Entries provided:
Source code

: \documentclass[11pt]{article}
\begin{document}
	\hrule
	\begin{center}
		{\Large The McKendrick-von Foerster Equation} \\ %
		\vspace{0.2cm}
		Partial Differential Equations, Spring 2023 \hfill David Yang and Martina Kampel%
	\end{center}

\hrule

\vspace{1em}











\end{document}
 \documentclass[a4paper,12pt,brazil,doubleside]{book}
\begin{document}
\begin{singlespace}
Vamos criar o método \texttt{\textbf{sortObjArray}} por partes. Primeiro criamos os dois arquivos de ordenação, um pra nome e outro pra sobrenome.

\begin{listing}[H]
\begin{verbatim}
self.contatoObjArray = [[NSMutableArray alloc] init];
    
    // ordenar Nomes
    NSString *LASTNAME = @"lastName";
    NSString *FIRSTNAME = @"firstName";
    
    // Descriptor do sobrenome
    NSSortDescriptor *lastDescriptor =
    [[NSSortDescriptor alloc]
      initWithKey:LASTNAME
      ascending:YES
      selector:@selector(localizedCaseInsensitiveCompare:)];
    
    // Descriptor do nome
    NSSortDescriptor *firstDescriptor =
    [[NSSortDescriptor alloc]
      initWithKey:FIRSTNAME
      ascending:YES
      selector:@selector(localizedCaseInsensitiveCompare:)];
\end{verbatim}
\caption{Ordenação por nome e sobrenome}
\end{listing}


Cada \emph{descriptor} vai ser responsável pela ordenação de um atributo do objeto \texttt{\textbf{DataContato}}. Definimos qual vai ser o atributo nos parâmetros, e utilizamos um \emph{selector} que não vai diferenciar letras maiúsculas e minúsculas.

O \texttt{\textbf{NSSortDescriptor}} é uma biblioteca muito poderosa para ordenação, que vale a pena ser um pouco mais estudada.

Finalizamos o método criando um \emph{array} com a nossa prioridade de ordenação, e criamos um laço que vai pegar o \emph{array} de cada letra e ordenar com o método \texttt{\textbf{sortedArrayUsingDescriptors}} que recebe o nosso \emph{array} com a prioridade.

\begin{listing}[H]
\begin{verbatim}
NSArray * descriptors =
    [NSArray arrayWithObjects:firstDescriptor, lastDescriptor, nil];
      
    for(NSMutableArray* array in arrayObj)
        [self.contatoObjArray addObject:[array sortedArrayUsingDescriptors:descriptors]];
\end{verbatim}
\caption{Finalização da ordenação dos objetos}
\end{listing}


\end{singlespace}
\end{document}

Assignment:
The answer is all of the material, repeated exactly.

Task solution:
Source code

: \documentclass[11pt]{article}
\begin{document}
	\hrule
	\begin{center}
		{\Large The McKendrick-von Foerster Equation} \\ %
		\vspace{0.2cm}
		Partial Differential Equations, Spring 2023 \hfill David Yang and Martina Kampel%
	\end{center}

\hrule

\vspace{1em}











\end{document}
 \documentclass[a4paper,12pt,brazil,doubleside]{book}
\begin{document}
\begin{singlespace}
Vamos criar o método \texttt{\textbf{sortObjArray}} por partes. Primeiro criamos os dois arquivos de ordenação, um pra nome e outro pra sobrenome.

\begin{listing}[H]
\begin{verbatim}
self.contatoObjArray = [[NSMutableArray alloc] init];
    
    // ordenar Nomes
    NSString *LASTNAME = @"lastName";
    NSString *FIRSTNAME = @"firstName";
    
    // Descriptor do sobrenome
    NSSortDescriptor *lastDescriptor =
    [[NSSortDescriptor alloc]
      initWithKey:LASTNAME
      ascending:YES
      selector:@selector(localizedCaseInsensitiveCompare:)];
    
    // Descriptor do nome
    NSSortDescriptor *firstDescriptor =
    [[NSSortDescriptor alloc]
      initWithKey:FIRSTNAME
      ascending:YES
      selector:@selector(localizedCaseInsensitiveCompare:)];
\end{verbatim}
\caption{Ordenação por nome e sobrenome}
\end{listing}


Cada \emph{descriptor} vai ser responsável pela ordenação de um atributo do objeto \texttt{\textbf{DataContato}}. Definimos qual vai ser o atributo nos parâmetros, e utilizamos um \emph{selector} que não vai diferenciar letras maiúsculas e minúsculas.

O \texttt{\textbf{NSSortDescriptor}} é uma biblioteca muito poderosa para ordenação, que vale a pena ser um pouco mais estudada.

Finalizamos o método criando um \emph{array} com a nossa prioridade de ordenação, e criamos um laço que vai pegar o \emph{array} de cada letra e ordenar com o método \texttt{\textbf{sortedArrayUsingDescriptors}} que recebe o nosso \emph{array} com a prioridade.

\begin{listing}[H]
\begin{verbatim}
NSArray * descriptors =
    [NSArray arrayWithObjects:firstDescriptor, lastDescriptor, nil];
      
    for(NSMutableArray* array in arrayObj)
        [self.contatoObjArray addObject:[array sortedArrayUsingDescriptors:descriptors]];
\end{verbatim}
\caption{Finalização da ordenação dos objetos}
\end{listing}


\end{singlespace}
\end{document}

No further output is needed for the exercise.